Alabama Gov. Robert Bentley appointed Strange to the seat in February. Strange, the state’s attorney general, had reportedly asked a state House committee to stop investigating Bentley due to his own office’s ongoing probe. (But while seeking appointment to the Senate seat, Strange denied that his office was investigating Bentley.)
The governor later resigned after pleading guilty to two misdemeanor charges for using government money to cover up an affair. Strange’s critics said his appointment raised questions of a quid pro quo agreement.
“In my campaign, we don’t have enough money,” Brooks told the group of about 10 voters in Gadsden, implying that he can’t run as many ads to highlight the issue.
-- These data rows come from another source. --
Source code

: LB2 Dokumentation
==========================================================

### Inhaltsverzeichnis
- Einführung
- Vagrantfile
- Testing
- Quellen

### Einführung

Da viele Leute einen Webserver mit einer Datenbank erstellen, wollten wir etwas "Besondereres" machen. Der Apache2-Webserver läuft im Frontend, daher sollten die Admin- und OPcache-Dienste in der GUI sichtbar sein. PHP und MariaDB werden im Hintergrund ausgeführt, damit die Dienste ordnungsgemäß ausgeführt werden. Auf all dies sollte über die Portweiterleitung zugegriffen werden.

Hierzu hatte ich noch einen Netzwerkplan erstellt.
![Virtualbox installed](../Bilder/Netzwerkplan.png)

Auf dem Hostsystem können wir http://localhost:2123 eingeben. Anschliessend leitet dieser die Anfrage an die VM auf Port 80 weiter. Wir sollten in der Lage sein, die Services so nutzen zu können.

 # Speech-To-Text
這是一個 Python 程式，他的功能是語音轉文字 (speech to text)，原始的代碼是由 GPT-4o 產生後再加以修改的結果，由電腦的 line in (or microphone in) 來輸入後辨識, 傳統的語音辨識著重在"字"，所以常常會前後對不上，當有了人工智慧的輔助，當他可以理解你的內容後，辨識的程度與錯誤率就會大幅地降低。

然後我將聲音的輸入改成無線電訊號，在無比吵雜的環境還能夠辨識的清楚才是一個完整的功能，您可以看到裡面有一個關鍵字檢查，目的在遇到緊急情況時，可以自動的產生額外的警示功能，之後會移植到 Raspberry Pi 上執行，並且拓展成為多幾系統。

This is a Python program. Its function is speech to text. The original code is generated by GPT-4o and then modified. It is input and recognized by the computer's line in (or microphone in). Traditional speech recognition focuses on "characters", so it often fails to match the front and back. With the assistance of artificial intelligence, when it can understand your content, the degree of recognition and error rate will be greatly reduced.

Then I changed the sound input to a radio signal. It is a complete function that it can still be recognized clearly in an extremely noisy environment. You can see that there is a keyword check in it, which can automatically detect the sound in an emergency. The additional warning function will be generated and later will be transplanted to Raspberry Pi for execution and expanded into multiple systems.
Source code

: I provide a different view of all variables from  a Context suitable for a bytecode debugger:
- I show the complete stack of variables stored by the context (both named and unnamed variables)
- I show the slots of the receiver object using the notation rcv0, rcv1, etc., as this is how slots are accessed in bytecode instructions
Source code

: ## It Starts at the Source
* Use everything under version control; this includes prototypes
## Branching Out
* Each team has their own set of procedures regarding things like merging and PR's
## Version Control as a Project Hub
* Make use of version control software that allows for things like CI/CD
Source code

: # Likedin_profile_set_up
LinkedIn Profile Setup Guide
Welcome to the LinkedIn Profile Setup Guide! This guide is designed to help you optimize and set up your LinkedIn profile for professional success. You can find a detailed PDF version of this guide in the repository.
Brooks and Strange’s campaigns both had more than $1.3 million in cash on hand at the end of the second fundraising quarter, according to Federal Election Commission documents. Moore had more than $261,000 on hand.
But Brooks said he cannot compete with outside spending supporting Strange. The Senate Leadership Fund is expected to spend up to $8 million backing the incumbent.
Brooks could get some last-minute help by outside groups on his side.
While on the bus Thursday, Brooks and his team received news that a Texas-based political action committee called the Madison Project had launched a $68,000 radio ad buy in Alabama on Strange’s appointment.
As Brooks was addressing the small group in Gadsden, the Senate Conservatives Fund announced it was backing him. The group regularly backs Republicans challenging GOP incumbents.
But it’s not clear how much the fund will spend to support Brooks. The group had more than $300,000 in cash on hand at the end of July, according to FEC documents.
Brooks could also get some help by Alabamians who are fed up with the negative ads.
“I think I might as well scream if I hear another Luther Strange ad,” said Alice Pruett, a 78-year-old former prosecutor who attended the Gadsden event and is backing Brooks.
While many negative ads are coming from the Senate Leadership Fund, some voters associated them with Strange. Brooks said he’s heard of that frustration in the early days of his bus tour.
“In my mind Luther Strange lost the election the moment he broke his promise to run a positive campaign and began his attack ads,” Brooks said on the bus. He said there is resentment that groups like the Senate Leadership Fund are spending so much on the race.
“We Alabamians are an independent bunch,” the congressman later said. “And we like making our own decisions without being dictated to by big government Washington politicians.”